Establishing the diagnosis
Etiology
- Congenital myogenic ptosis (isolated congenital ptosis)
- Unknown cause — characterized by a maldevelopment of the levator muscle and/or aponeurosis
- The levator muscle is variably replaced with fibrous or fatty tissue
- Congenital neurogenic ptosis — due to defects during embryonic development or perinatal trauma
- Congenital cranial nerve (CN) III palsy — might be due to birth trauma or ischemic insult to brain
- Usually unilateral
- Variable limitation of elevation, depression and adduction of the globe
- Dilated pupil
- Can have aberrant reinnervation
- Frequently causes amblyopia
- Congenital Horner syndrome
- Interruption of the sympathetic pathway
- Birth trauma or neck trauma
- Neuroblastoma
- 1 to 2 mm of upper eyelid ptosis
- 1 mm of reverse (inverse) ptosis of the lower eyelid
- Miosis with dilation lag
- Anhidrosis if interruption proximal to carotid bifurcation
- Iris heterochromia, with ipsilateral iris lighter in color
- Marcus Gunn jaw-winking syndrome
- Aberrant connections between motor division of trigeminal nerve and oculomotor nerve
- Unilateral (or rarely bilateral) upper eyelid ptosis with elevation of the ptotic lid with opening of the jaw, or movement of the jaw to the contralateral side
- Variably decreased levator function
- Can have decreased superior rectus function
- Genetics
- Blepharophimosis syndrome (FOXL2).
- PTOS1 = hereditary congenital ptosis gene 1 — a possible balanced translocation between 1p34 32 and 8q21
- PTOS 2 = a dominant x linked rearrangement
- ZXFH4 = zinc finger homeobox 4 — encodes a protein involved in neural and muscle differentiation, maps to 8q13 q21.
- X-linked (Xq24)
- Acquired pediatric neurogenic ptosis
- Cranial nerve (CN) III palsy — associated with trauma or intracranial mass
- Horner syndrome — associated with head, neck, and chest trauma or neoplasms
- Ophthalmoplegic migraine
- Aponeurotic ptosis — might be caused by eyelid trauma, birth trauma from forceps or suction delivery, or history of contact lens wear
- Patients can have a high lid crease due to a disinsertion of the levator aponeurosis
- Levator function is often normal
- Traumatic ptosis — injury to the elevators of the eyelid (levator aponeurosis and/or Müller’s muscle)

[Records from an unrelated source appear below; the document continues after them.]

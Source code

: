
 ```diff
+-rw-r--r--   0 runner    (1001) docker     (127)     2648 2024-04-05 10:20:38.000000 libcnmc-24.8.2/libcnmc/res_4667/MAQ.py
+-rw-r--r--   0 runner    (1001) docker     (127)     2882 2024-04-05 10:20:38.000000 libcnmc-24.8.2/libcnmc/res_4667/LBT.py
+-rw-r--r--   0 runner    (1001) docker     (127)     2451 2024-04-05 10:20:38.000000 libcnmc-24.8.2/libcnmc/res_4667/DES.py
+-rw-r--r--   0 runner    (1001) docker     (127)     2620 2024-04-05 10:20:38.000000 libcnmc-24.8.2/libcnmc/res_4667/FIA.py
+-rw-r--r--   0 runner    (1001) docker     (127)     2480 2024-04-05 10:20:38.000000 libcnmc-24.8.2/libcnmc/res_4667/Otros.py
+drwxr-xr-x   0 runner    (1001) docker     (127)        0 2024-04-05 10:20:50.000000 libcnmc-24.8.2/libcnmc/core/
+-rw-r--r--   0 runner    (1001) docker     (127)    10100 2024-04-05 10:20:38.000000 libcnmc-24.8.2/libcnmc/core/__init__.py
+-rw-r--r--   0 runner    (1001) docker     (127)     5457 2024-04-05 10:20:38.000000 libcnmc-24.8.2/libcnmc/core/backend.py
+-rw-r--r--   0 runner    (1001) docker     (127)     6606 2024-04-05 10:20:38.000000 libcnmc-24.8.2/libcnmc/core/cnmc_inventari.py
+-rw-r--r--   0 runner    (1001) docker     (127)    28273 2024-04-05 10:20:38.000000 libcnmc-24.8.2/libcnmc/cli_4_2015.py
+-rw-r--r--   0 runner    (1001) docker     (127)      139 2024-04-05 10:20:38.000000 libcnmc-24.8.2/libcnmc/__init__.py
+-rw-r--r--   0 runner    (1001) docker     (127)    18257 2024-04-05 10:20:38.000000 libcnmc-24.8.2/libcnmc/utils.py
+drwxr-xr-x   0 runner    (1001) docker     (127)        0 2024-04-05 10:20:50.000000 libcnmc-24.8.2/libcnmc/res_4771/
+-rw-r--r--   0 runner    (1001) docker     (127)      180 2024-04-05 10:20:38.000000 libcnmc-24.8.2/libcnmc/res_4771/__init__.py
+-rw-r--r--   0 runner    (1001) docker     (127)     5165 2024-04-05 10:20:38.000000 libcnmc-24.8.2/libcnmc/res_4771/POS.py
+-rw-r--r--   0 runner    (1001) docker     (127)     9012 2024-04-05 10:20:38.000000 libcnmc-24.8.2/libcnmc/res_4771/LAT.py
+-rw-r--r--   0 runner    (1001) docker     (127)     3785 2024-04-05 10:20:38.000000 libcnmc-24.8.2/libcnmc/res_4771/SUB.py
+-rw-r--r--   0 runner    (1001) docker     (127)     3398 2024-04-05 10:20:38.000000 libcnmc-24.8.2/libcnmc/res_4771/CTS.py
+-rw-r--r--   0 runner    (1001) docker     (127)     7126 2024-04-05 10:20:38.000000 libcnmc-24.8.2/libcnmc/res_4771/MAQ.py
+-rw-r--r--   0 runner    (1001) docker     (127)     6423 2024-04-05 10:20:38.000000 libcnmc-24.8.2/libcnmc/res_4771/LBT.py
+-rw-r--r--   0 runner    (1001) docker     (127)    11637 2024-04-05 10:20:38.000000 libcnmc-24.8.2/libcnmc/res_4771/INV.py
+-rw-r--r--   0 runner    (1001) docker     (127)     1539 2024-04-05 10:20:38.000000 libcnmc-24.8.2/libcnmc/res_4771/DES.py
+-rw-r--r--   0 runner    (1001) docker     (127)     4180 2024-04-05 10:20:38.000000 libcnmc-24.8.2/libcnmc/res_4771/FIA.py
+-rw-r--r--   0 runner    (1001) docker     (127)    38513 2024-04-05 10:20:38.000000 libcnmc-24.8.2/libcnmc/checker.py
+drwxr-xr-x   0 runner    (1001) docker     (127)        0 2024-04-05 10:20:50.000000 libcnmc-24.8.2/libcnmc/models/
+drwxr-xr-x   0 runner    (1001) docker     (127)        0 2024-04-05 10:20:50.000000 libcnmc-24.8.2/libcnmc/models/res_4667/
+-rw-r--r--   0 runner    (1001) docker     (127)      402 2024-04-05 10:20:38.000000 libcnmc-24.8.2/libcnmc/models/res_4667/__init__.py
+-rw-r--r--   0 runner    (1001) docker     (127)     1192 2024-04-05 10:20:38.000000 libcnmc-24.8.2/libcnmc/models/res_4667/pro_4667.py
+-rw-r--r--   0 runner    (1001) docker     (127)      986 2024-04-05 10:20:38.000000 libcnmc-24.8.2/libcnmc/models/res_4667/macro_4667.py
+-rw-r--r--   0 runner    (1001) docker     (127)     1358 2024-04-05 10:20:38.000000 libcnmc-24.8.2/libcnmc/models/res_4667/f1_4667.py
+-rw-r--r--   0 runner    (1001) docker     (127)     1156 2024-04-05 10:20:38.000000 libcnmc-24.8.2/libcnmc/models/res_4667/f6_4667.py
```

- Can improve over time with healing or mass effect from edema or hemorrhage (mechanical ptosis)
- Mechanical ptosis — mass effect from an eyelid or orbital mass (eg, chalazion, preseptal or orbital cellulitis, neurofibroma, infantile hemangioma)
Epidemiology
- Congenital myogenic ptosis affects males and females equally
- Usually not inherited in the isolated form
- The most common form of pediatric ptosis
- The incidence of pediatric ptosis was measured over a 40-year period (1965–2004) in Olmsted County, Minnesota (Ophthalmology 2011;118:1180).
- 107 patients younger than 19 years of age were diagnosed with pediatric ptosis
- Incidence 7.9 per 100,000, prevalence 1 in 842 births.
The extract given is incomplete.